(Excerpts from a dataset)
= = = = = = =
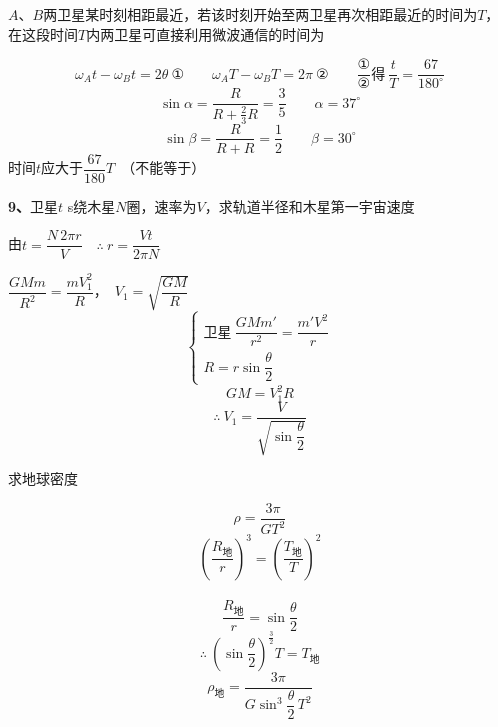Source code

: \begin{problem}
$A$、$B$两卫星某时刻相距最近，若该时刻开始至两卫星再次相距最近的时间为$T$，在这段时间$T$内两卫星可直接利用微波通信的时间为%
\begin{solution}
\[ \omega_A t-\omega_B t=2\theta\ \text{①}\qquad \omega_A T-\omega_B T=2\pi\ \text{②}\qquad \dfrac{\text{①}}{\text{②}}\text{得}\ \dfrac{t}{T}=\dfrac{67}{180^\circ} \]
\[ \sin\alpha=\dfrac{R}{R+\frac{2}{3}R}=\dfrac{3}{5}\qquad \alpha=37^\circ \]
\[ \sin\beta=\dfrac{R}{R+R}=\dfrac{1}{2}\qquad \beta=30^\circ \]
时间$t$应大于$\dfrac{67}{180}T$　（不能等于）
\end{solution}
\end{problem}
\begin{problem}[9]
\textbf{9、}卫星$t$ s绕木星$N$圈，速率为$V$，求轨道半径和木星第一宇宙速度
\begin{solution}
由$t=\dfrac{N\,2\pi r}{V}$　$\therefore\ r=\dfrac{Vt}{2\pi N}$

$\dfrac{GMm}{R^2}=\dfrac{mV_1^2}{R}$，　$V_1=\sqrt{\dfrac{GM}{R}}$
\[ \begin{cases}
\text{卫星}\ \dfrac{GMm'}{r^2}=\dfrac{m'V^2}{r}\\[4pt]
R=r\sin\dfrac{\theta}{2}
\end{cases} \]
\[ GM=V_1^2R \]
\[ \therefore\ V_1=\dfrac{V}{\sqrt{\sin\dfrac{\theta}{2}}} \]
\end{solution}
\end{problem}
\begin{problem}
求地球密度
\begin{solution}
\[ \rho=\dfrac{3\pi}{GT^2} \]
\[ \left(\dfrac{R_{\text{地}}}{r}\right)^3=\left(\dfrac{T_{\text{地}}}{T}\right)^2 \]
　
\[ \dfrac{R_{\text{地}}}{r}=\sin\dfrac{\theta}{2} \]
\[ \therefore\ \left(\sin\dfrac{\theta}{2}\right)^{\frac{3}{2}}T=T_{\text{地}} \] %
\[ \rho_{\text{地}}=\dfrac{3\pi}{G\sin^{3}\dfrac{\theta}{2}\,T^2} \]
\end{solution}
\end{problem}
= = = = = = =
— REQUIREMENT —
Each record has to be set down verbatim, and the pictures must not appear in the copy.

— EXPECTED OUTPUT —
Source code

: \begin{problem}
$A$、$B$两卫星某时刻相距最近，若该时刻开始至两卫星再次相距最近的时间为$T$，在这段时间$T$内两卫星可直接利用微波通信的时间为%
\begin{solution}
\[ \omega_A t-\omega_B t=2\theta\ \text{①}\qquad \omega_A T-\omega_B T=2\pi\ \text{②}\qquad \dfrac{\text{①}}{\text{②}}\text{得}\ \dfrac{t}{T}=\dfrac{67}{180^\circ} \]
\[ \sin\alpha=\dfrac{R}{R+\frac{2}{3}R}=\dfrac{3}{5}\qquad \alpha=37^\circ \]
\[ \sin\beta=\dfrac{R}{R+R}=\dfrac{1}{2}\qquad \beta=30^\circ \]
时间$t$应大于$\dfrac{67}{180}T$　（不能等于）
\end{solution}
\end{problem}
\begin{problem}[9]
\textbf{9、}卫星$t$ s绕木星$N$圈，速率为$V$，求轨道半径和木星第一宇宙速度
\begin{solution}
由$t=\dfrac{N\,2\pi r}{V}$　$\therefore\ r=\dfrac{Vt}{2\pi N}$

$\dfrac{GMm}{R^2}=\dfrac{mV_1^2}{R}$，　$V_1=\sqrt{\dfrac{GM}{R}}$
\[ \begin{cases}
\text{卫星}\ \dfrac{GMm'}{r^2}=\dfrac{m'V^2}{r}\\[4pt]
R=r\sin\dfrac{\theta}{2}
\end{cases} \]
\[ GM=V_1^2R \]
\[ \therefore\ V_1=\dfrac{V}{\sqrt{\sin\dfrac{\theta}{2}}} \]
\end{solution}
\end{problem}
\begin{problem}
求地球密度
\begin{solution}
\[ \rho=\dfrac{3\pi}{GT^2} \]
\[ \left(\dfrac{R_{\text{地}}}{r}\right)^3=\left(\dfrac{T_{\text{地}}}{T}\right)^2 \]
　
\[ \dfrac{R_{\text{地}}}{r}=\sin\dfrac{\theta}{2} \]
\[ \therefore\ \left(\sin\dfrac{\theta}{2}\right)^{\frac{3}{2}}T=T_{\text{地}} \] %
\[ \rho_{\text{地}}=\dfrac{3\pi}{G\sin^{3}\dfrac{\theta}{2}\,T^2} \]
\end{solution}
\end{problem}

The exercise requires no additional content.